### Work instruction
Needed from the entries below: every line that holds the word "utils".

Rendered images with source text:
* * *

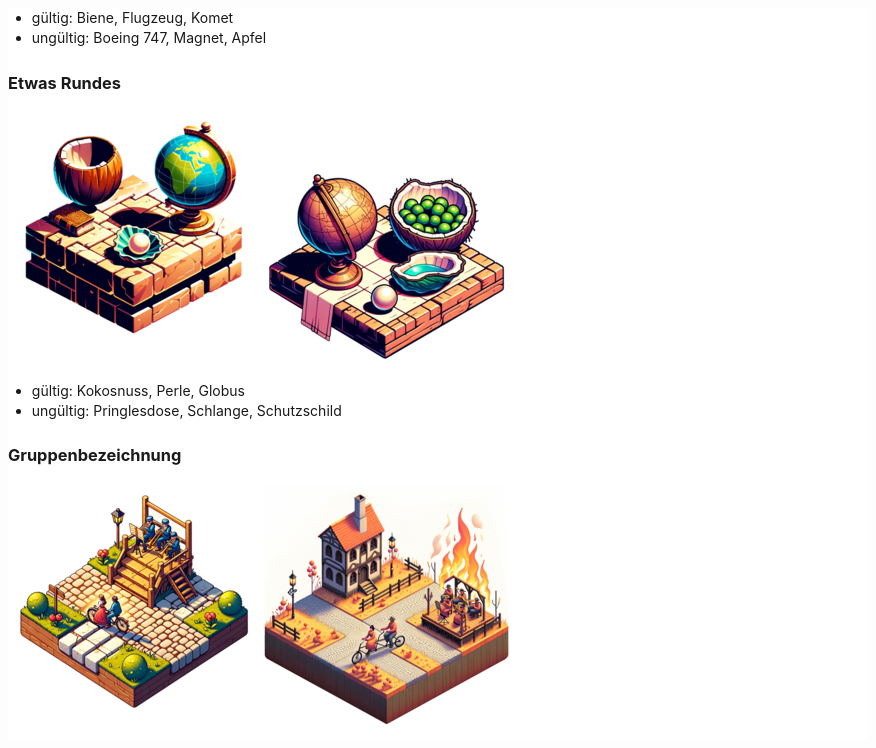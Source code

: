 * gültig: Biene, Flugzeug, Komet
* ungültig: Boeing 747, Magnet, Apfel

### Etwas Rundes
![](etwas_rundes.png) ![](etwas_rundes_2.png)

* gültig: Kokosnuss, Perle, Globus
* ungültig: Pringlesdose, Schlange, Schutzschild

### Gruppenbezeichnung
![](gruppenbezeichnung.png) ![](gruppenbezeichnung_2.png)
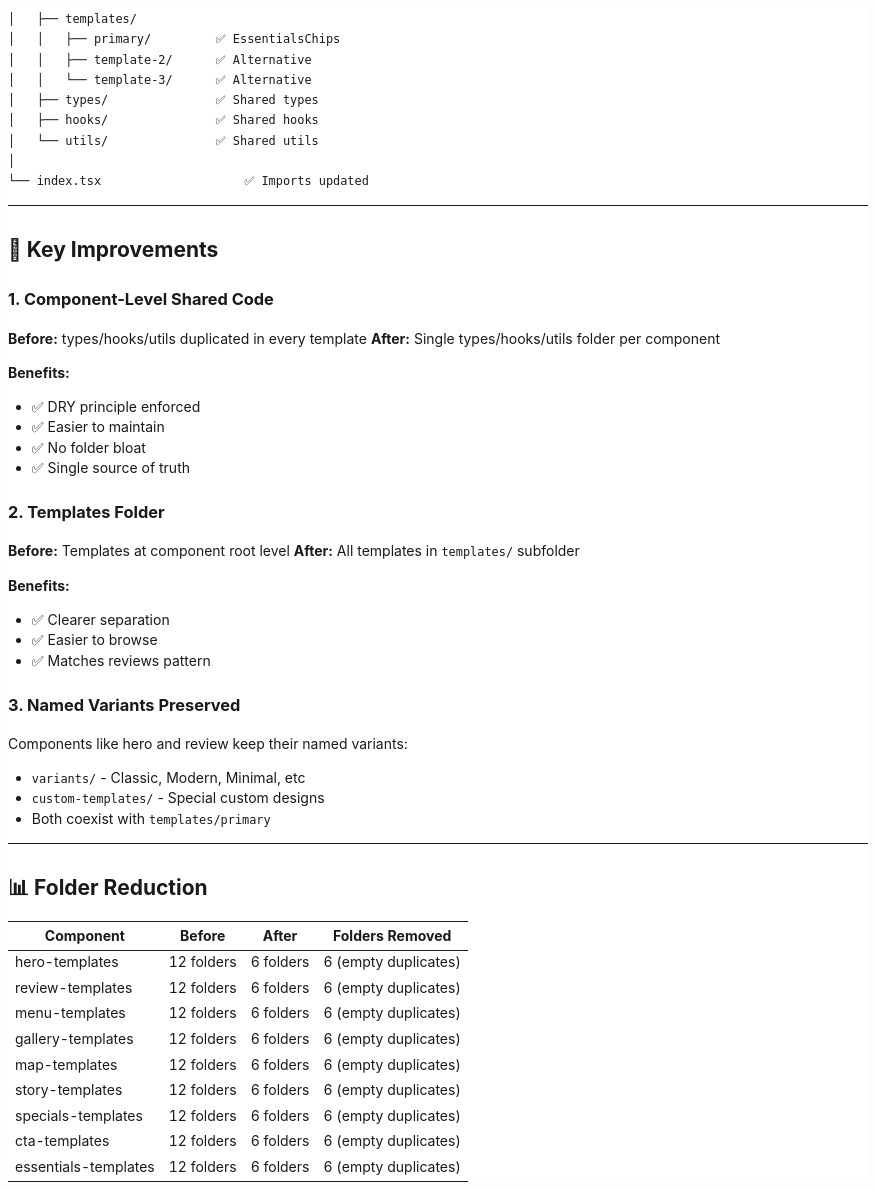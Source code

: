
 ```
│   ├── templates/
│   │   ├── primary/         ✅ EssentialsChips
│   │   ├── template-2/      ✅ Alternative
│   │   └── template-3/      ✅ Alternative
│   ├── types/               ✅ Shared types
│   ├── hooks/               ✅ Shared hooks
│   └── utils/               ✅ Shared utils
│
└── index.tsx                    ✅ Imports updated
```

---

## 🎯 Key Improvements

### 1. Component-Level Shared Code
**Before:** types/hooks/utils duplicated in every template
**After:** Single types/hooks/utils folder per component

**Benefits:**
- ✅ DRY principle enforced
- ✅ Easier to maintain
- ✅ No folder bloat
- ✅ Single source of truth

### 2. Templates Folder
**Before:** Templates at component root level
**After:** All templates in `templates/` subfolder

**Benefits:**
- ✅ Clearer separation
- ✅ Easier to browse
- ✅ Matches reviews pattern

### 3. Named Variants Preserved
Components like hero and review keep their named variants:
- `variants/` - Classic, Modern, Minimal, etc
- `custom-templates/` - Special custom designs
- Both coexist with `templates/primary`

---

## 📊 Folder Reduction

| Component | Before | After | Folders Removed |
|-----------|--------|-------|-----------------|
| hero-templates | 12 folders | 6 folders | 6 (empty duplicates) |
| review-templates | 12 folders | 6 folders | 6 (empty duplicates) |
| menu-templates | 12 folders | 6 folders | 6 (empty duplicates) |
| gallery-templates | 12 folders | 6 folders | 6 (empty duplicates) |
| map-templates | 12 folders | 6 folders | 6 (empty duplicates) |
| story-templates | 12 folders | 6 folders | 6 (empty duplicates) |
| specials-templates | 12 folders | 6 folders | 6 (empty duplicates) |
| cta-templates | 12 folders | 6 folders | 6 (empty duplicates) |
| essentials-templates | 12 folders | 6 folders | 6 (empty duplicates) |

* * *

### Output of the exercise
│   └── utils/               ✅ Shared utils
**Before:** types/hooks/utils duplicated in every template
**After:** Single types/hooks/utils folder per component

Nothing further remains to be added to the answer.